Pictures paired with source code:
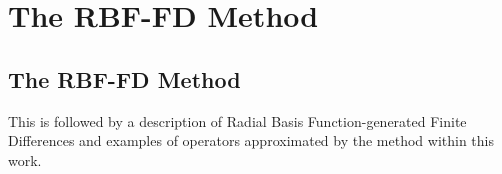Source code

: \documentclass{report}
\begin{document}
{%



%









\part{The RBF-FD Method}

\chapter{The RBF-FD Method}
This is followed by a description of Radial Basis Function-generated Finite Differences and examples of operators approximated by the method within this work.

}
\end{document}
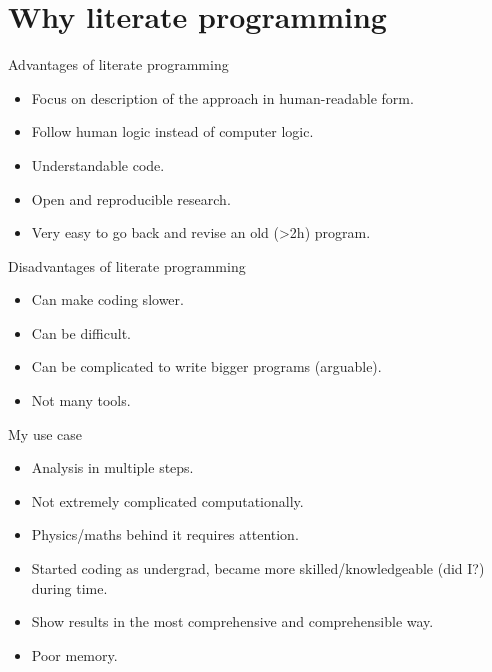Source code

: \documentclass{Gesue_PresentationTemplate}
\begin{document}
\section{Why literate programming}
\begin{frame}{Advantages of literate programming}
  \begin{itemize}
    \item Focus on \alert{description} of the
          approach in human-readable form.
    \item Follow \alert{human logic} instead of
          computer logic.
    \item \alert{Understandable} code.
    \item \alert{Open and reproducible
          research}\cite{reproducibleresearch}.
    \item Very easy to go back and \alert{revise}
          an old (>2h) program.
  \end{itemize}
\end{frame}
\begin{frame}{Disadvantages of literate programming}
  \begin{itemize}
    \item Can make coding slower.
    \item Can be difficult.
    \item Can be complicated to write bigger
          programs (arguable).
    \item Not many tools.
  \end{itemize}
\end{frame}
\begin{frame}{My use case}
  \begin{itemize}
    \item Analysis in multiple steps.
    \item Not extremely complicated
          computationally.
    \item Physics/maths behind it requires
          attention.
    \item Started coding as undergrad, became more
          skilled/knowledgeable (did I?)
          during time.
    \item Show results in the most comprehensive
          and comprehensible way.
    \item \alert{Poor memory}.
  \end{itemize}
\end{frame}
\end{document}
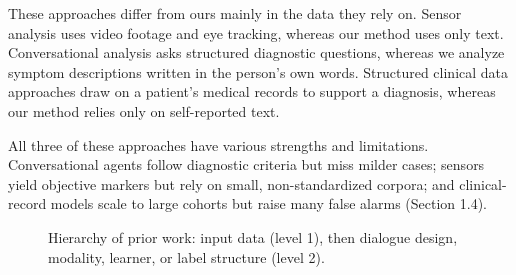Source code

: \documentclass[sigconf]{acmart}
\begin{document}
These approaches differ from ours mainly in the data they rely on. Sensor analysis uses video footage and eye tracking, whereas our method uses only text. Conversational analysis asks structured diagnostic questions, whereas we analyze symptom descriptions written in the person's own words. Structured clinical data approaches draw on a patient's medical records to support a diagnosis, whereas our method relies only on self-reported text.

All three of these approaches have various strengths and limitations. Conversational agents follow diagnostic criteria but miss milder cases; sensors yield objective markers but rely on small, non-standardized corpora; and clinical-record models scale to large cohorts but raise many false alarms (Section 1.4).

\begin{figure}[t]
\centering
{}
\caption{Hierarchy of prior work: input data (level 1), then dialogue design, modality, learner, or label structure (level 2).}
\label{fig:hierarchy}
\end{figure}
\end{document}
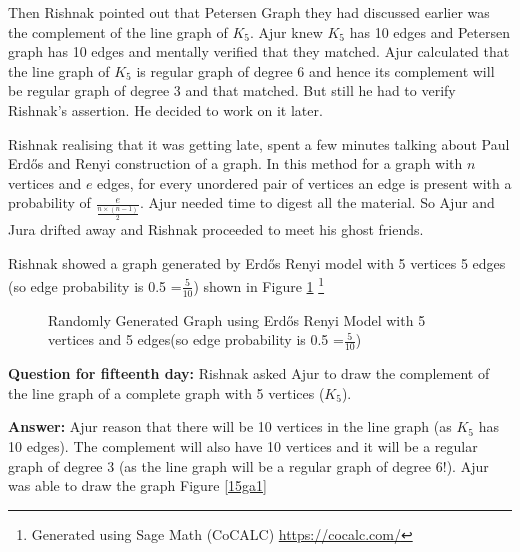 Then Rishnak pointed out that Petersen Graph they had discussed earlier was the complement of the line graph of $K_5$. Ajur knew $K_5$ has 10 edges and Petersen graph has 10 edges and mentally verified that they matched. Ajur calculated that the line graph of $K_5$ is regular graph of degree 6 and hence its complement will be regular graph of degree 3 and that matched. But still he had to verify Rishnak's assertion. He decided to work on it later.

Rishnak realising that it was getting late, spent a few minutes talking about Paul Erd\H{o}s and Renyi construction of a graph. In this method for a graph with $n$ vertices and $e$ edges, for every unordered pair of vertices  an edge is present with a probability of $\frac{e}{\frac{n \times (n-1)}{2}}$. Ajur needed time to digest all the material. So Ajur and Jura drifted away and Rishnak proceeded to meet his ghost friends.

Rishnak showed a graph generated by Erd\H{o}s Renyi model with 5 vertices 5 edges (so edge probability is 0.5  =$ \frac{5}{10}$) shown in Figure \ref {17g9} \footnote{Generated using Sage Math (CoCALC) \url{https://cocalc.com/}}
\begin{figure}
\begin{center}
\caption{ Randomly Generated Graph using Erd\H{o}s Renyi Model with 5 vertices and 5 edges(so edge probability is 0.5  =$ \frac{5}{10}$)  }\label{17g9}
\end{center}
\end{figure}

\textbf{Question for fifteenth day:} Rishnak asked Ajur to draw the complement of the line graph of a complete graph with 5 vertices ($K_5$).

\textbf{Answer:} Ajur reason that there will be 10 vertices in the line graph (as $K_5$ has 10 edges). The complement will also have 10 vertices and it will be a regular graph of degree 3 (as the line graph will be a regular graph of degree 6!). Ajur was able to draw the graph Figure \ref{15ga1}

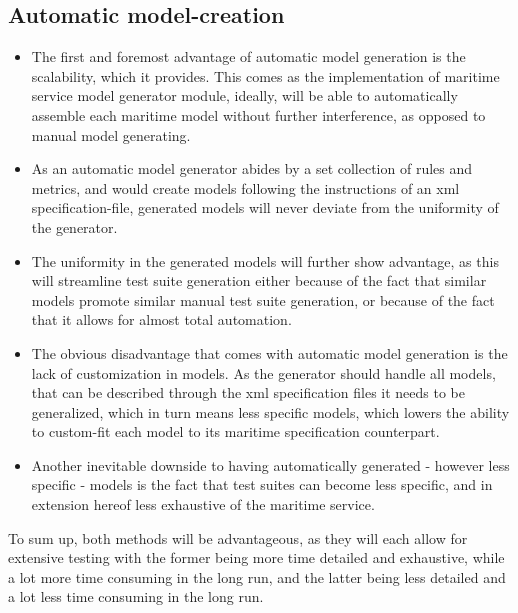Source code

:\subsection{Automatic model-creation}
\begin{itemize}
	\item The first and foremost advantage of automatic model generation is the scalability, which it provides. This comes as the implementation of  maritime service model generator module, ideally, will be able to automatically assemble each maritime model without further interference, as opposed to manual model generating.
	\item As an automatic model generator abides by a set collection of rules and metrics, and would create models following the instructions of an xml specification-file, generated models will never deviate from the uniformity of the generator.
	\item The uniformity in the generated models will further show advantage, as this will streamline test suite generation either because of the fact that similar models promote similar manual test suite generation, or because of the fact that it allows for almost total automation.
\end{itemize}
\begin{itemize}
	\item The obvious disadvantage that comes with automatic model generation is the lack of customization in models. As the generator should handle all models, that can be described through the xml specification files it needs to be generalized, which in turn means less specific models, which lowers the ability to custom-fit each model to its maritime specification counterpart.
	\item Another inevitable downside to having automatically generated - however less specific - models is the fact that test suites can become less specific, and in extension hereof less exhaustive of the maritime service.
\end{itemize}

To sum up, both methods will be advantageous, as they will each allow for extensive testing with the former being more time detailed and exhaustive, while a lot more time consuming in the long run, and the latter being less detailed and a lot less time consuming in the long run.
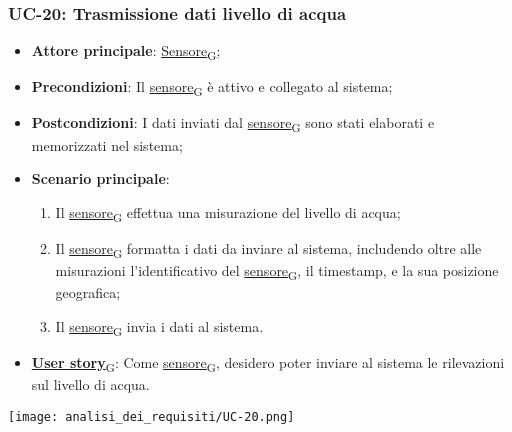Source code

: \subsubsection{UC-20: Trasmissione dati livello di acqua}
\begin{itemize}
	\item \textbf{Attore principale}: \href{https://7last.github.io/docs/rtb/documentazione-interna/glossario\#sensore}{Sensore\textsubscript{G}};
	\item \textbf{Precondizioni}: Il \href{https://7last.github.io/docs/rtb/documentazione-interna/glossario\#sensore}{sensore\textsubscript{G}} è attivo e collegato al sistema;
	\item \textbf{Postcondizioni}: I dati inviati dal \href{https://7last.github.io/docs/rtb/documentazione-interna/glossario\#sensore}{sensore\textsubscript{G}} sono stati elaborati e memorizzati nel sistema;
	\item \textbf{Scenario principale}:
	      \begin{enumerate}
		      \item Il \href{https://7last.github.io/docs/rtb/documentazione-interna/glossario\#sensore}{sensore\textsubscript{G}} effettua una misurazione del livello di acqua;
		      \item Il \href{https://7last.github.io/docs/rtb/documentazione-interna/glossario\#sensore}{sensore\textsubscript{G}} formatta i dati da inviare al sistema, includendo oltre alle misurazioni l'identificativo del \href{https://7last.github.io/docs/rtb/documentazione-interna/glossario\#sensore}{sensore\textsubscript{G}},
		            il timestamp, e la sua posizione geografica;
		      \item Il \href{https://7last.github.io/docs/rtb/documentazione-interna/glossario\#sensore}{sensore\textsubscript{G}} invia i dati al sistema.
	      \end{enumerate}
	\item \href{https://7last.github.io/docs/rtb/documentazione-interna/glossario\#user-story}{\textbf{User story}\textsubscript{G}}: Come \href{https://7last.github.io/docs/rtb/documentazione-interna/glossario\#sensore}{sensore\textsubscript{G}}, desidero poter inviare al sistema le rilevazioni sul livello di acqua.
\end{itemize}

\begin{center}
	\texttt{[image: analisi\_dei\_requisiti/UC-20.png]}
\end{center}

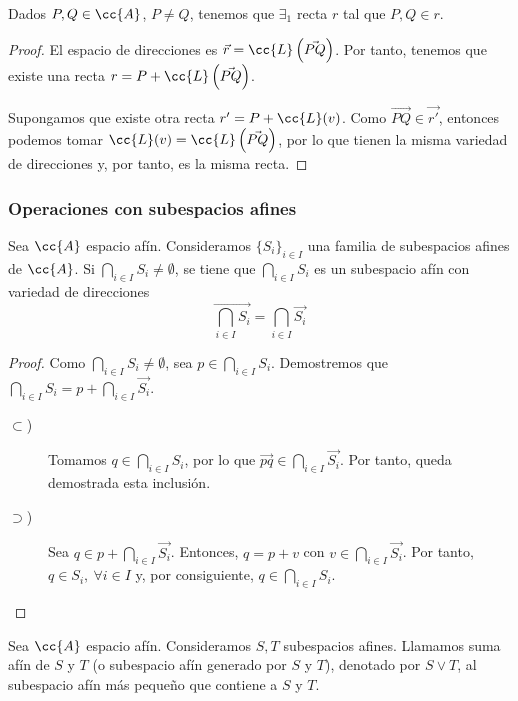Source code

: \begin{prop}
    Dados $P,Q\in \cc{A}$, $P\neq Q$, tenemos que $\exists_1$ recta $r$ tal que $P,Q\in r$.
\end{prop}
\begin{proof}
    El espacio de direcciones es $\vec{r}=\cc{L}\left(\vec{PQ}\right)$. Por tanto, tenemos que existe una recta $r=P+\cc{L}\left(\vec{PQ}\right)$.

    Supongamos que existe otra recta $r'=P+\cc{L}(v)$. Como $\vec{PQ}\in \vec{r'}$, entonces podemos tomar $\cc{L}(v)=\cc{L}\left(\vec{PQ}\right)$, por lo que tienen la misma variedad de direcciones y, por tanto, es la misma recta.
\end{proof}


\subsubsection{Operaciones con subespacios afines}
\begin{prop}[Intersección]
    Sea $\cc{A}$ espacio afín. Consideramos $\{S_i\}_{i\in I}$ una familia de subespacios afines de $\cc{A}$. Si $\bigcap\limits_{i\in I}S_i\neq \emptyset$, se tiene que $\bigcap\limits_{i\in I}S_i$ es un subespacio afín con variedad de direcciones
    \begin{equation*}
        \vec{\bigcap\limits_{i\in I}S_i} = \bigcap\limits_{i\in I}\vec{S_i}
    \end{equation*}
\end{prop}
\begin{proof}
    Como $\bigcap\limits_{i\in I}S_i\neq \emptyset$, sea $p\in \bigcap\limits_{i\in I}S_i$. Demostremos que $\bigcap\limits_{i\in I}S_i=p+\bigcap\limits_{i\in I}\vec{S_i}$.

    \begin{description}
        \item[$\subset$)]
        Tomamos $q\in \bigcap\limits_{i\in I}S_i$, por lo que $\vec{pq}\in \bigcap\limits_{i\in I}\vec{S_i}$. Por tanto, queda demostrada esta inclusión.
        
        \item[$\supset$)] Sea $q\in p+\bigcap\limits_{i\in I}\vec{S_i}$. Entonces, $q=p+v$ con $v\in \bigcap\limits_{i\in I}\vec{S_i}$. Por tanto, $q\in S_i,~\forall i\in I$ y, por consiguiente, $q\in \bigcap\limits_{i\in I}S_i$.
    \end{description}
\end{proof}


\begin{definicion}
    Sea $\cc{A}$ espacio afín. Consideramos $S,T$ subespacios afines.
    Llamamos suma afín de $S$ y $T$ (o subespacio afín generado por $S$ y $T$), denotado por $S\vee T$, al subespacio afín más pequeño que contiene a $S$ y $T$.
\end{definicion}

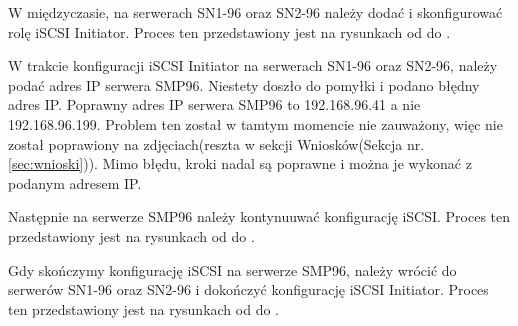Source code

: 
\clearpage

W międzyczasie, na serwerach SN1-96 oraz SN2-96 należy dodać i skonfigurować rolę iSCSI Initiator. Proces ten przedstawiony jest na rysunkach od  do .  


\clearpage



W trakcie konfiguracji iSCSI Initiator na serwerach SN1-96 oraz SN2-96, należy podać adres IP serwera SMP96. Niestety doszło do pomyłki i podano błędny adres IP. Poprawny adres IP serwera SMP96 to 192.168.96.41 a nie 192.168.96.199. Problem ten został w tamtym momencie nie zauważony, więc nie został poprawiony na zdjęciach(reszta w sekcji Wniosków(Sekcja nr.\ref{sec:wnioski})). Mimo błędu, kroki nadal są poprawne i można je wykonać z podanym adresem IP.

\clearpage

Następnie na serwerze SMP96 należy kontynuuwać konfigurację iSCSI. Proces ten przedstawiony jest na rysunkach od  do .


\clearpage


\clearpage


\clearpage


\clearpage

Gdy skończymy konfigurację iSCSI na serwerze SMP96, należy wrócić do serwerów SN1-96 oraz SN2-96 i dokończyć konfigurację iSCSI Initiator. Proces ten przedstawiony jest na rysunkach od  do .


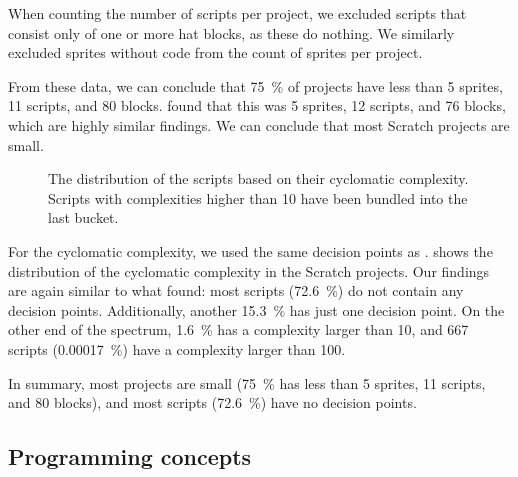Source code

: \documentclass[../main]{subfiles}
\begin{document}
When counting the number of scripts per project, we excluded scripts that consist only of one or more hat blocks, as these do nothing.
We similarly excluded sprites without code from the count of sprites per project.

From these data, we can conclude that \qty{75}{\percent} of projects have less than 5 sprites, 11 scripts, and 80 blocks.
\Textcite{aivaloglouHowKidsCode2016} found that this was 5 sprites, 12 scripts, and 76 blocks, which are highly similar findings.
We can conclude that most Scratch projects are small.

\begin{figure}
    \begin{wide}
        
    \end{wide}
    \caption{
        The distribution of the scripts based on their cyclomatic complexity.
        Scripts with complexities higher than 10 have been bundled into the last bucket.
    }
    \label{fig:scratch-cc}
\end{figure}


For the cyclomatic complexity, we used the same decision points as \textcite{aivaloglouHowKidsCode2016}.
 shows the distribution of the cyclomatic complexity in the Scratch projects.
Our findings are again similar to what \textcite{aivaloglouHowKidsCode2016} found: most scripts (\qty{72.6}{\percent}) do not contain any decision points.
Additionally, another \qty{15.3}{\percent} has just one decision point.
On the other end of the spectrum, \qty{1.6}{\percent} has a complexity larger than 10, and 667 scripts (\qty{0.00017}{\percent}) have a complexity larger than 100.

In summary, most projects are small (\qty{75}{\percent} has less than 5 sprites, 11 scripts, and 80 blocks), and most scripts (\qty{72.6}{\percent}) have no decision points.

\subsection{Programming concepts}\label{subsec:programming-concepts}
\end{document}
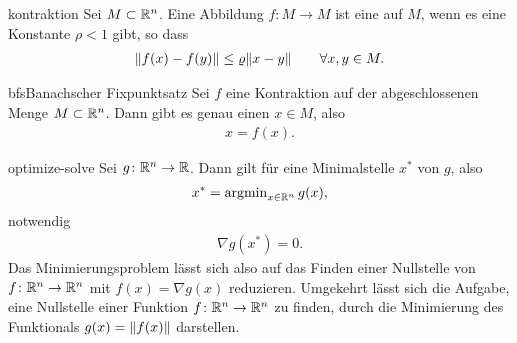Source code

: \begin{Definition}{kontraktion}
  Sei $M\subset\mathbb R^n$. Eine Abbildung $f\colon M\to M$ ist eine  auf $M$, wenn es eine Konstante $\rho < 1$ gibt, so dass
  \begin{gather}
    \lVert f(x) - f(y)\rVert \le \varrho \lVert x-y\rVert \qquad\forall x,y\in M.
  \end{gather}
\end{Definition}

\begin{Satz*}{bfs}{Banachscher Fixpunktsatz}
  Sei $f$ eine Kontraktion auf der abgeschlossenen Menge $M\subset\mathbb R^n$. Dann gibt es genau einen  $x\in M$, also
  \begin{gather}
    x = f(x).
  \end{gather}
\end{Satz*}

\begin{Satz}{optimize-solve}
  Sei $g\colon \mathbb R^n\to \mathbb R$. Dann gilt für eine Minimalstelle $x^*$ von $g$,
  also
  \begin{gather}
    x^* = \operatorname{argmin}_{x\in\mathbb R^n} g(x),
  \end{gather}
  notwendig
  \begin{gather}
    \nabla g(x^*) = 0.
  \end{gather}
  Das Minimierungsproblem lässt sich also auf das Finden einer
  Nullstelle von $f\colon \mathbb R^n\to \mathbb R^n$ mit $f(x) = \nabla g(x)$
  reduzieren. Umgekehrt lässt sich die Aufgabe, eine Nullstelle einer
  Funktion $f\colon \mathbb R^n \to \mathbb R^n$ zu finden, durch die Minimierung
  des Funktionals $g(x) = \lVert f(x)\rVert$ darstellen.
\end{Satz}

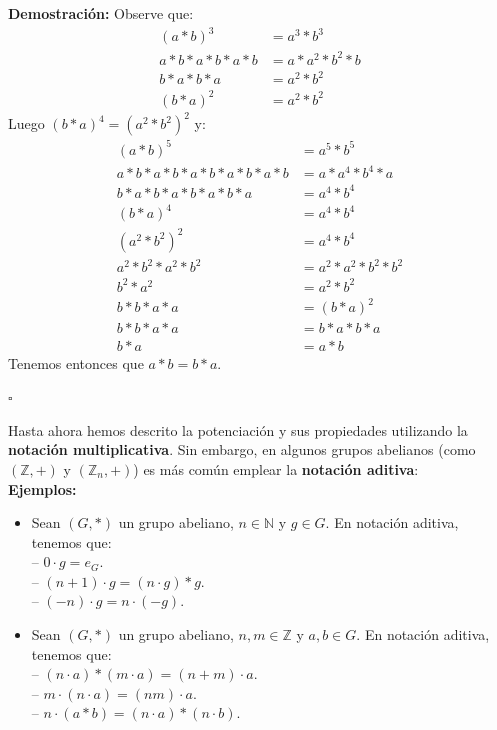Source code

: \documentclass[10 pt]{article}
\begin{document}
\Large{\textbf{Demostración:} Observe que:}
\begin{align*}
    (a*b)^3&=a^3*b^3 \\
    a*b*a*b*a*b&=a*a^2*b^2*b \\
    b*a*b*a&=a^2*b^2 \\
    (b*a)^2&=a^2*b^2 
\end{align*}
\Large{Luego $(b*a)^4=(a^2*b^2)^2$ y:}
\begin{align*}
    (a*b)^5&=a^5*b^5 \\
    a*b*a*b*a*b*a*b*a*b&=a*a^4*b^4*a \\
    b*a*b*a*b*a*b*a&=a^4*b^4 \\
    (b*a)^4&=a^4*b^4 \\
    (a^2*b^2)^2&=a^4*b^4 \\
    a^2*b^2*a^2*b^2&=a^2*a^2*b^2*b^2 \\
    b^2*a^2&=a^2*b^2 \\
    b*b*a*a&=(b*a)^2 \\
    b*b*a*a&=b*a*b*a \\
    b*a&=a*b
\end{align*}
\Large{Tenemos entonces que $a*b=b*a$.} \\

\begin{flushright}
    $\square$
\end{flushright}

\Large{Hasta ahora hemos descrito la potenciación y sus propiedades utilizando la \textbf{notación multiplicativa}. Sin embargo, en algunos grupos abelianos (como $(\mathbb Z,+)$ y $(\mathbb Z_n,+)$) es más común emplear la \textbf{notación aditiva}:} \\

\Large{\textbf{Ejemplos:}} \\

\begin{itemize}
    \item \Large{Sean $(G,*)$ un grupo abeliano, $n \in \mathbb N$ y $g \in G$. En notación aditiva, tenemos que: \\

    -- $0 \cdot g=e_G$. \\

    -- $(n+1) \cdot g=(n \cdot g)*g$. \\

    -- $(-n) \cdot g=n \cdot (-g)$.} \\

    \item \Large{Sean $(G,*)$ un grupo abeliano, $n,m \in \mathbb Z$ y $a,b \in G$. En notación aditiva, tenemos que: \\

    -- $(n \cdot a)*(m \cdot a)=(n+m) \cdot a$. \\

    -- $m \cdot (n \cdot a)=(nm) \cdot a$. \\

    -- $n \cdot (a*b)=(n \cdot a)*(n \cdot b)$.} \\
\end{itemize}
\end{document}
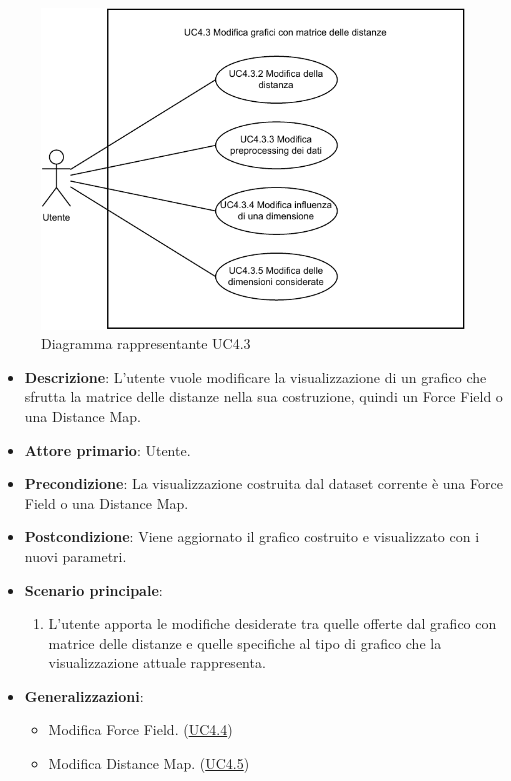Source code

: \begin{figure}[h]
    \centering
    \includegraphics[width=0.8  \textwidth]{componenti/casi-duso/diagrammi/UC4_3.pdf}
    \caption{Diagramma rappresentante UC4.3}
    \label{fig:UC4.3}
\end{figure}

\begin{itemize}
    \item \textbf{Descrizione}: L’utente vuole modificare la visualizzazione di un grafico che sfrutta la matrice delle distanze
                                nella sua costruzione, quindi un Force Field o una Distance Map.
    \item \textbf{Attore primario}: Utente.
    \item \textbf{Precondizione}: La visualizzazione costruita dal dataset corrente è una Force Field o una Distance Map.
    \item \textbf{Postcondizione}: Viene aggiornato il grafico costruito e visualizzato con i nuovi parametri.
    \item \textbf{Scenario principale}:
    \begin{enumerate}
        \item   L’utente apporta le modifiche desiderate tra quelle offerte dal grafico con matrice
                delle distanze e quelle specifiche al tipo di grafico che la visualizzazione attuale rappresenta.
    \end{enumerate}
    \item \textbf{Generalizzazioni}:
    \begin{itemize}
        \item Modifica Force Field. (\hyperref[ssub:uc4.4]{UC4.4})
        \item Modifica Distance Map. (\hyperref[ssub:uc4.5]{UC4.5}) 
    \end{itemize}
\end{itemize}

--- HOW TO COMPLETE THIS TASK ---
Exactly the lines above, from the one containing "the most comprehensive" down to the one containing "Rishnak realising that", are to be repeated, including both ends. Pictures are not part of the copy.

--- RESPONSE TO THE EXERCISE ---
    \item Show results in the most comprehensive
          and comprehensible way.
    \item \alert{Poor memory}.
  \end{itemize}
\end{frame}
\end{document}
Source code

: \documentclass[sigconf]{acmart}
\begin{document}
These approaches differ from ours mainly in the data they rely on. Sensor analysis uses video footage and eye tracking, whereas our method uses only text. Conversational analysis asks structured diagnostic questions, whereas we analyze symptom descriptions written in the person's own words. Structured clinical data approaches draw on a patient's medical records to support a diagnosis, whereas our method relies only on self-reported text.

All three of these approaches have various strengths and limitations. Conversational agents follow diagnostic criteria but miss milder cases; sensors yield objective markers but rely on small, non-standardized corpora; and clinical-record models scale to large cohorts but raise many false alarms (Section 1.4).

\begin{figure}[t]
\centering
{}
\caption{Hierarchy of prior work: input data (level 1), then dialogue design, modality, learner, or label structure (level 2).}
\label{fig:hierarchy}
\end{figure}
\end{document}
 Then Rishnak pointed out that Petersen Graph they had discussed earlier was the complement of the line graph of $K_5$. Ajur knew $K_5$ has 10 edges and Petersen graph has 10 edges and mentally verified that they matched. Ajur calculated that the line graph of $K_5$ is regular graph of degree 6 and hence its complement will be regular graph of degree 3 and that matched. But still he had to verify Rishnak's assertion. He decided to work on it later.

Rishnak realising that it was getting late, spent a few minutes talking about Paul Erd\H{o}s and Renyi construction of a graph. In this method for a graph with $n$ vertices and $e$ edges, for every unordered pair of vertices  an edge is present with a probability of $\frac{e}{\frac{n \times (n-1)}{2}}$. Ajur needed time to digest all the material. So Ajur and Jura drifted away and Rishnak proceeded to meet his ghost friends.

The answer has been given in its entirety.